Autocratic regimes control a non-trivial fraction (like 20-25%?) of World GDP. A naive extrapolation could thus suggest that some type of coalition of autocratic regimes will control 20-25% of humanity’s future (assuming these regimes won’t reform themselves).
Depending on the offense-defense balance (and depending on how people trade off reducing suffering/injustive against other values such as national sovereignty, non-interference, isolationism, personal costs to themselves, etc.), this arrangement may very well persist.
It’s unclear how much suffering such regimes would create—perhaps there would be fairly little; e.g. in China, ignoring political prisoners, the Uyghurs, etc., most people are probably doing fairly well (though a lot of people in, say, Iran aren’t doing too well, see more below). But it’s not super unlikely there would exist enormous amounts of suffering.

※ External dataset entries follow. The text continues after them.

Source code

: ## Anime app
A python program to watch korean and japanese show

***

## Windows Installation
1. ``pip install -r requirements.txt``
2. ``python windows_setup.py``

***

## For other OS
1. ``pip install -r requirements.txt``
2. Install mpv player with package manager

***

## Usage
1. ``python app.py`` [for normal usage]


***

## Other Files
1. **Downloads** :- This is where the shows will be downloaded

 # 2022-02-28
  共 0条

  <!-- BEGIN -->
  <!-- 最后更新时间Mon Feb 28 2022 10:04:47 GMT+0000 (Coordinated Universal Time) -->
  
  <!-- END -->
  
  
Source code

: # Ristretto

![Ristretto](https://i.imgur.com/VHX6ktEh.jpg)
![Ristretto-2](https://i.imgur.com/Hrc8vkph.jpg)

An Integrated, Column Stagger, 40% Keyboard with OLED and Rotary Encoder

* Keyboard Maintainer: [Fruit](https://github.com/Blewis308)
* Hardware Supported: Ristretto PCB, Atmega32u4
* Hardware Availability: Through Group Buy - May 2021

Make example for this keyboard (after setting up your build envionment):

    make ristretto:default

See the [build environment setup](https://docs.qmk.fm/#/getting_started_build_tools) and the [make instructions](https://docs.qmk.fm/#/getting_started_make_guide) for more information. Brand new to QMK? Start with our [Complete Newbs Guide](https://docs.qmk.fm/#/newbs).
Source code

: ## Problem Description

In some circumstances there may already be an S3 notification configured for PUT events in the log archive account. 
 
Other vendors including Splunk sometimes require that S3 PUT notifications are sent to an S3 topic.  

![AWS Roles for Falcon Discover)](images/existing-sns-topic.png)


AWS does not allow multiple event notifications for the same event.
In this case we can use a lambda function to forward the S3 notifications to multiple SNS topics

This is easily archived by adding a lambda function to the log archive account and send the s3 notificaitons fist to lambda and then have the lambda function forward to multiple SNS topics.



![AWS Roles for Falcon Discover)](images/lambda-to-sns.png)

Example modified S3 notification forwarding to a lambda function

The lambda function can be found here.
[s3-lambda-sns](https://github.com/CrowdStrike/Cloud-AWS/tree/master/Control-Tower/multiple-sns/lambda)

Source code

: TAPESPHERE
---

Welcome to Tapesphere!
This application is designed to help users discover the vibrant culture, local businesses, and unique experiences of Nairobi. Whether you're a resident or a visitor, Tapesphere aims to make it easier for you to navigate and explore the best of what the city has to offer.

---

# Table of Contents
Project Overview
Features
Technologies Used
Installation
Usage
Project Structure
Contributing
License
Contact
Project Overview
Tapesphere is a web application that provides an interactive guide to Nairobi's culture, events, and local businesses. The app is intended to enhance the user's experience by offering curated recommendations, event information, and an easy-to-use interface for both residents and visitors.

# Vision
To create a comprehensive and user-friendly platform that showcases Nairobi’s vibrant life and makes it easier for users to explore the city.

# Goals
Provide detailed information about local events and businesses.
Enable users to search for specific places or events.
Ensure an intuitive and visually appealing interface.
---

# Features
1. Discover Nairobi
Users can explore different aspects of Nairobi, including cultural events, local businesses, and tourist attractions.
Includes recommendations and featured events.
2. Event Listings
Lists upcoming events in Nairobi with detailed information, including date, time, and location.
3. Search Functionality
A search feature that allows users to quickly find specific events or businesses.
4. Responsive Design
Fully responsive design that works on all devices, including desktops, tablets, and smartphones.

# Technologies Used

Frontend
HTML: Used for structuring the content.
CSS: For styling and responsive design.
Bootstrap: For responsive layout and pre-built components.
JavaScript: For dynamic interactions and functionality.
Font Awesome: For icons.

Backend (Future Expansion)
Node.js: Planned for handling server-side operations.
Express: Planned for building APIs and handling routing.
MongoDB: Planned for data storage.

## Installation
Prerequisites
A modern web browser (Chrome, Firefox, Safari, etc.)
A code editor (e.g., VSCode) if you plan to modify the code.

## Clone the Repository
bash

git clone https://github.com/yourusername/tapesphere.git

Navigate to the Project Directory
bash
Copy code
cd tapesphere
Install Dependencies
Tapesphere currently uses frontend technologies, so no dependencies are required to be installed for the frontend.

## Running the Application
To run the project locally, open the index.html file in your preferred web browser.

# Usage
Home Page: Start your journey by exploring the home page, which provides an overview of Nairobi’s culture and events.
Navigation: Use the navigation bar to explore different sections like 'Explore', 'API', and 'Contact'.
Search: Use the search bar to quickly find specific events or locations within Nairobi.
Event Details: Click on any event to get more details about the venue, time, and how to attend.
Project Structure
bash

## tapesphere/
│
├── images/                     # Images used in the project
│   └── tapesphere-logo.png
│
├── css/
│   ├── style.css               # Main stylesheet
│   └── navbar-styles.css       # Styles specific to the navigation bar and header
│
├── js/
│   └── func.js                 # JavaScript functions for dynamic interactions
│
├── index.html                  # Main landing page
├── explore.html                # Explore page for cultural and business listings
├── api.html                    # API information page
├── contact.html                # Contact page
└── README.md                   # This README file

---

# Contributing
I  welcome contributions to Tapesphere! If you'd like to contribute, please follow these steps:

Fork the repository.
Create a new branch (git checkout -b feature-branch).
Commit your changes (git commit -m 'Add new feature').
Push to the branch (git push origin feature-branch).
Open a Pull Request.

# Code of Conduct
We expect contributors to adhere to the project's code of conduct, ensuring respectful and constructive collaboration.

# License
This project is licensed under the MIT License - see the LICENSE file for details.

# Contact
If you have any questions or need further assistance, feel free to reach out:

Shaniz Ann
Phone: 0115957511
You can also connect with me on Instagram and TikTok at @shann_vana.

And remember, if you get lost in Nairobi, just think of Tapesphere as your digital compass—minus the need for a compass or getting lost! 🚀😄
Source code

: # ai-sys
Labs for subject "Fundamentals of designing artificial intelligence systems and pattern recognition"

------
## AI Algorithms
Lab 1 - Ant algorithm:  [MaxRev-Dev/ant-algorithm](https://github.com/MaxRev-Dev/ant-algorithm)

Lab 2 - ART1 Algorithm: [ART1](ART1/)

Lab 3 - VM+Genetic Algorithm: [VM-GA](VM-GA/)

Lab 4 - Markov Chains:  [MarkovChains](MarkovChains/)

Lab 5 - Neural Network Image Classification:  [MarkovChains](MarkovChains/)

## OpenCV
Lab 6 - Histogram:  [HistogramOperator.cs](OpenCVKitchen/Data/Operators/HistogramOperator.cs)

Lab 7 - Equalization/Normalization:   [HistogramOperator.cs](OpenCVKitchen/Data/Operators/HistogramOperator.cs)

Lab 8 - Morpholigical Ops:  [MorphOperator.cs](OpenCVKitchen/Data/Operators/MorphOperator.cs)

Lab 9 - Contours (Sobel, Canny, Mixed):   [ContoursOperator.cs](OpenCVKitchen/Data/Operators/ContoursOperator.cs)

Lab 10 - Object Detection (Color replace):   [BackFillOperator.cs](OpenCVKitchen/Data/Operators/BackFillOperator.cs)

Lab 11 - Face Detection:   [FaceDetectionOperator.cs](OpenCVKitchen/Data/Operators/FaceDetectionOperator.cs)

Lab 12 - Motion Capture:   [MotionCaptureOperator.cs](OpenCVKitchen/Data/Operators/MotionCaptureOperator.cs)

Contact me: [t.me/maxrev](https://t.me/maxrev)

So, even though I agree that it’s very unlikely that a totalitarian regime will control all or even the majority of humanity’s future, it seems considerably more likely to me (perhaps even more than 1%) that a totalitarian regime—or a regime that follows some type of fanatical ideology—will control a non-trivial fraction of the universe and cause astronomical amounts of suffering indefinitely. (E.g., religious fanatics often have extremely retributive tendencies and may value the suffering of dissidents or non-believers. In a pilot, I found that 22% of religious participants at least tentatively agreed with the statement “if hell didn’t exist, we should create hell in order to punish all the sinners”. Senior officials in Iran have ordered raping female prisoners so that they would end up in hell, or at least prevented from going to heaven (IHRDC, 2011; IranWire, 2023). One might argue that religious fanatics (with access to AGI) will surely change their irrational beliefs once it’s clear they are wrong. Maybe. I don’t find it implausible that at least some people (and especially religious or political fanatics) will decide that giving up their beliefs is the greatest possible evil and decide to use their AGIs to align reality with their beliefs, rather than vice versa.)
To be clear, all of this is much more important from a s-risk focused perspective than from an upside-focused perspective.
Another disagreement may be related to the tractability / how easy it is to contribute:
For example, we mentioned above that the three ways totalitarian regimes have been brought down in the past are through war, resistance movements, and the deaths of dictators. Most of the people reading this article probably aren’t in a position to influence any of those forces (and even if they could, it would be seriously risky to do so, to say the least!).
Most EAs may not be able to directly work on these topics but there are various options that allow you to do something indirectly:
- working in (foreign) policy or politics (or working on financial reforms that make illegal money laundering harder for autocratic states like Russia (again, cf. Autocracy Inc.). - becoming a journalist and writing about such topics (e.g., doing investigative journalism on the corruption in autocratic regimes), generally moving the discussion towards more important topics and away from currently trendy but less important topics - working at think thanks that protect democratic institutions (Stephen Clare lists several) - working on AI governance (e.g., info sec, export controls) to reduce autocratic regimes gaining access to AI. (Again, Stephen Clare already lists this area). - probably several more career paths that we haven’t thought of
In general, it doesn’t seem harder to have an impactful career in this area than in, say, AI risk. Depending on your background and skills, it may even be a lot easier; e.g., in order to do valuable work on AI policy, you often need to understand policy/politics and technical fields like computer science & machine learning. Of course, the area is arguably more crowded (though AI is becoming more crowded every day).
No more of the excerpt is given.